Ci sono le immagini vecchie, quelle d'epoca e quelle antiche o addirittura antichissime. Poi c'è questa, senza tempo, un piccolo capolavoro d'arte, perfettamente equilibrato, con una prospettiva da mozzare il fiato ed abbracciare tutto insieme un quartiere, il vialone, gli alberi e i palazzi d'allora.
Se questo quadro non bastasse, ecco in un angolo, quasi in un ritaglio, fotografia nella fotografia, il ritratto di una famiglia o almeno parte di essa, con tre personaggi che guardano direttamente in camera e hanno occhi tanto penetranti da far sentire in quel lembo di pellicola tuttora vispa, pulsante, la vita.
C'è il ragazzo accigliato, dallo sguardo severo, in primo piano, che vuole sembrare più grande di quel che è, che era. E la dama imponente, con l'ombrellino candido, in tinta con la camiciola e il cappello ornato a mo' di giardino, in primavera. Infine la signora più bassa, voltata di tre quarti e vestita di scuro, dalla testa ai piedi (viaggio breve, essendo essa di altezza modesta). L'espressione che ci ha colpito di più è proprio quella del suo viso, che ride, d'una risata niente affatto scomposta e al tempo stesso ricca, piena.
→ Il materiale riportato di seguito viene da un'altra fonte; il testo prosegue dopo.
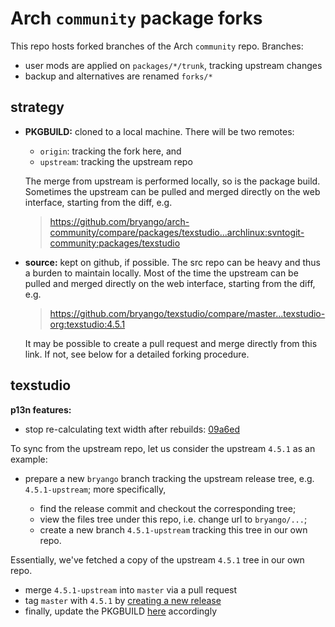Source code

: # Arch `community` package forks

This repo hosts forked branches of the Arch `community` repo. Branches:

- user mods are applied on `packages/*/trunk`, tracking upstream changes
- backup and alternatives are renamed `forks/*`

## strategy

- **PKGBUILD:** cloned to a local machine. There will be two remotes:
  - `origin`: tracking the fork here, and
  - `upstream`: tracking the upstream repo

  The merge from upstream is performed locally, so is the package build. Sometimes the upstream can be pulled and merged directly on the web interface, starting from the diff, e.g.
  
  > https://github.com/bryango/arch-community/compare/packages/texstudio...archlinux:svntogit-community:packages/texstudio

- **source:** kept on github, if possible. The src repo can be heavy and thus a burden to maintain locally. Most of the time the upstream can be pulled and merged directly on the web interface, starting from the diff, e.g.

  > https://github.com/bryango/texstudio/compare/master...texstudio-org:texstudio:4.5.1

  It may be possible to create a pull request and merge directly from this link. If not, see below for a detailed forking procedure. 

## texstudio

**p13n features:**

- stop re-calculating text width after rebuilds: [09a6ed](https://github.com/bryango/texstudio/commit/09a6ed5ef0fec6353b4dd8fa7eb30a12138fe928)

To sync from the upstream repo, let us consider the upstream `4.5.1` as an example:

- prepare a new `bryango` branch tracking the upstream release tree, e.g. `4.5.1-upstream`; more specifically,

  - find the release commit and checkout the corresponding tree;
  - view the files tree under this repo, i.e. change url to `bryango/...`;
  - create a new branch `4.5.1-upstream` tracking this tree in our own repo.
  
Essentially, we've fetched a copy of the upstream `4.5.1` tree in our own repo.

- merge `4.5.1-upstream` into `master` via a pull request
- tag `master` with `4.5.1` by [creating a new release](https://github.com/bryango/texstudio/releases)
- finally, update the PKGBUILD [here](https://github.com/bryango/arch-community/tree/packages/texstudio/trunk) accordingly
Un'ironia ai limiti del sarcasmo, così almeno appare a noi, che la guardiamo a più di un secolo di distanza, senza sapere con certezza la ragione per cui sorrideva, felice e beata.
P.S. Non lo conosciamo con certezza, è vero, ma vagamente lo sospettiamo il motivo di quello sguardo, d'irrisione nei confronti di chi ha scattato la fotografia e ancor più di noi, che la osserviamo ora, pensando che questa foto sia senza tempo mentre un tempo ce l'ha, perché tutto inizia e tutto finisce, nulla si conserva. Allora le reazioni sono due: o ci si dispera o ci si ride sopra, con gusto, proprio come la donna vestita di scuro nella fotografia.